A young writer returns to a country hotel, looking for the maid who he became obsessed with the year before. But when he arrives, he finds that she is dead, an apparent suicide. Not convinced that she would kill herself, he determines to find out exactly what happened…
Unusual early Giallo film from writer-directors Luigi Bazzoni and Franco Rossellini, with help on script duties from Giulio Questi (‘Death Laid An Egg’ (1968)). Although ostensively a fairly standard murder-mystery, the filmmakers deliver an intriguing puzzle piece, with an unconventional narrative that beguiles and wrong foots the audience on a regular basis.

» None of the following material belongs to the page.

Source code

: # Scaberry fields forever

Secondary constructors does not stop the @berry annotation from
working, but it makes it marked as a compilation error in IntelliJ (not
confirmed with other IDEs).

Bernard (Peter Baldwin) returns to the coast where he spent some time the previous year at a quiet hotel run by middle-aged Enrico (Salvo Randone) and his daughter, Irma (Valentina Cortese). He’s supposed to be there to write, but he’s really looking to reacquaint himself with pretty blonde maid Tilde (Virna Lisi). Unfortunately, he discovers that she’s dead. According to Randone, she committed suicide but he hears elsewhere that she was found with her throat cut down on the beach and the police never found the culprit.
Baldwin determines to investigate and contacts old acquaintance and local photographer Pier Giovanni Anchisi. Despite ribbing Baldwin about his first novel (‘you’ve got too much imagination’), the two join forces, Anchisi suggesting that Lisi and Randone were lovers and that she was pregnant at the time that she died. Another suspect is Randone’s newlywed son, Marco (Philippe Leroy) who has returned from the city with sickly bride Adriana (Pia Lindstrom). She’s confined to her room during the day but wanders the beach at night and seems desperate to talk to Baldwin…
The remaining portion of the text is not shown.